Messengers sent out to Scornubel or Boareskyr Bridge who takes too long to return with a hired priest may find the clergy they bring back is already passé, professing a faith now fallen out of favour. Altar building and dismantling at the Cup of Plenty, the shrine Elvar maintains, keeps two carpenters busy day in and day out as the seasons pass.

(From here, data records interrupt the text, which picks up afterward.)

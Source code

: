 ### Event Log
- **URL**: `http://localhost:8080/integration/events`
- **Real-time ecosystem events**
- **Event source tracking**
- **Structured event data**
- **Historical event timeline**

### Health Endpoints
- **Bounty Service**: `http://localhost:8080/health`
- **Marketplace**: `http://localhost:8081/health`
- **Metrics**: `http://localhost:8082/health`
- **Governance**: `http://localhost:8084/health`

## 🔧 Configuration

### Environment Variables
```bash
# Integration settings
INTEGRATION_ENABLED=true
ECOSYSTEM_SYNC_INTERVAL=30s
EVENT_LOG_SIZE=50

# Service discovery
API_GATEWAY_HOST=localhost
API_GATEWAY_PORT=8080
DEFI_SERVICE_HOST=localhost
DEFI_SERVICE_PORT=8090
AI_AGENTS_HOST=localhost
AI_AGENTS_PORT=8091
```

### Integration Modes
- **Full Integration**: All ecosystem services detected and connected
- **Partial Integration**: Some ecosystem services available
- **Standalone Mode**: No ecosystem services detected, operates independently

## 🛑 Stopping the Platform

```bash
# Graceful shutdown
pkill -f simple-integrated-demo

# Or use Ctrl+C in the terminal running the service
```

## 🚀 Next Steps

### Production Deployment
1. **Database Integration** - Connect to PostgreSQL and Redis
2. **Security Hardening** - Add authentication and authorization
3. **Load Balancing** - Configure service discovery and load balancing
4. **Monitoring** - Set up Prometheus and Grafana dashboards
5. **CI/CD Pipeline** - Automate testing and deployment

This whole-hearted leaping from deity to deity makes things very difficult for visitors. It also makes life none too easy on the local priestess of Chauntea, a stubborn little wisp of a thing by the name of Antriera, who quietly sees to the healing needs of the garrison, farmers, and forage patrols Triel sends out. She’ll also see to the needs of travellers for very reasonable fees. More than one adroit visiting thief seeking disguises for later has relieved Elvar of a dozen or more sets of priestly garb. (Antriera always burns the whip-and-chain vestments of Loviatar before the Grainlord realizes he looks ridiculous in them and gets any funny ideas about creative second-hand uses for them.) Elvar always seems puzzled as to where they go and how he could have misplaced them when everything’s so neat. This, of course, goads him into further acts of organization, cleaning, and rearranging - activities he never seems to tire of. For all his faults, Elvar, a simple soul at heart, is a genius at finding water, creating proper irrigation and drainage, and anticipating weather and crop problems. Folk from troubled Temyr have several times tried to entice him away from Triel with much gold to run their own farms. They are always puzzled as to why he refuses, but Elvar always does so, firmly. He does give advice and is well paid for it, but he won’t travel, so the rest of Faerûn is free of his ability to smell where buried water lies and to dig a well just deep and large enough to draw with little pumping. Triel has two deep, clear wells that have never been known to get low on water due to his skill. His folk love him, for all his eccentricity. I learned all that I tell here by talking to several of them. If you can stomach all this, or are a dealer in clerical regalia or a creator of new cults, perhaps, Triel may be the place for you, or it may not. Most will pass it by.